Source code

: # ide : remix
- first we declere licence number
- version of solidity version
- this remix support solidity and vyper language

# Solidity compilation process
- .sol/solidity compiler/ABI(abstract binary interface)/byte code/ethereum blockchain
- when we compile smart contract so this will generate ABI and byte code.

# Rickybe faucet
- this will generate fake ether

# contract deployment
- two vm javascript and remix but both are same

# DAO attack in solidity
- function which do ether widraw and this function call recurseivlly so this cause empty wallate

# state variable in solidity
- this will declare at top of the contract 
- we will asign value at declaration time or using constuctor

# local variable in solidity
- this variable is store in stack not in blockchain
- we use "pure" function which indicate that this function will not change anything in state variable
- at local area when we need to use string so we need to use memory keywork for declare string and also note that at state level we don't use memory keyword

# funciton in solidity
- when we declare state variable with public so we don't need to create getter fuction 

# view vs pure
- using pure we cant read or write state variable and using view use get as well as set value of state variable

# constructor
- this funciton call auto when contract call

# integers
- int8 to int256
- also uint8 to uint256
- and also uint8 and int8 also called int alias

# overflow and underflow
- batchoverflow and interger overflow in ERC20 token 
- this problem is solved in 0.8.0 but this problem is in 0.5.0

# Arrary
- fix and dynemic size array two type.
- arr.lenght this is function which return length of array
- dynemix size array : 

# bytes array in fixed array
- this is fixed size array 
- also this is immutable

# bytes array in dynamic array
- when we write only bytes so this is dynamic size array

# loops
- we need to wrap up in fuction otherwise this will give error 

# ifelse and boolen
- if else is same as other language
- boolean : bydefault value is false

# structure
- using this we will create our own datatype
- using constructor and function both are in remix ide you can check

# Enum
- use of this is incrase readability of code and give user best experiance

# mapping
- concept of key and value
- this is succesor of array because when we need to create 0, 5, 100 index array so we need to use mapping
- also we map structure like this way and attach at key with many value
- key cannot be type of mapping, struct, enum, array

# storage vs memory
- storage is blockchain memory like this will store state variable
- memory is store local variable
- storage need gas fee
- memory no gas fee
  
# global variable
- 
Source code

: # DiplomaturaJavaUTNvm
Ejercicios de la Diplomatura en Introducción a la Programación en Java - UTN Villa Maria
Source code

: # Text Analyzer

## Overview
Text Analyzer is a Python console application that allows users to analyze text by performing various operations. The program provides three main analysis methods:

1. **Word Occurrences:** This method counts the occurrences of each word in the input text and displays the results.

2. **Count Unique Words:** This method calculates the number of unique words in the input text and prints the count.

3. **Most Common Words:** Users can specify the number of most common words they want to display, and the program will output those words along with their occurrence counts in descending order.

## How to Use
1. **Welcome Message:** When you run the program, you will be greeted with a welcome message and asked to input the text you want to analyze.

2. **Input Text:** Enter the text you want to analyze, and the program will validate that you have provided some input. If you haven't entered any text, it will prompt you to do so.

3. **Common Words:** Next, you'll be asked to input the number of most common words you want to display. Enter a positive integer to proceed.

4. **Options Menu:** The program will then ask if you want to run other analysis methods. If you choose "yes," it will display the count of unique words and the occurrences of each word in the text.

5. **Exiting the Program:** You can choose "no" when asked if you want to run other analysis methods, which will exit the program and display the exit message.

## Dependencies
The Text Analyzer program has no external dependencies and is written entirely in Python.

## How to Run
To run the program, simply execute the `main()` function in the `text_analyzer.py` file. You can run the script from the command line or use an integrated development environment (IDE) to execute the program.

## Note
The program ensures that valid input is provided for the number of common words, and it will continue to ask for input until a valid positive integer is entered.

-------------------------

* **Assignment**
Select all lines in the listing above where the word "message" appears, and show them.

* **Answer below**
1. **Welcome Message:** When you run the program, you will be greeted with a welcome message and asked to input the text you want to analyze.
5. **Exiting the Program:** You can choose "no" when asked if you want to run other analysis methods, which will exit the program and display the exit message.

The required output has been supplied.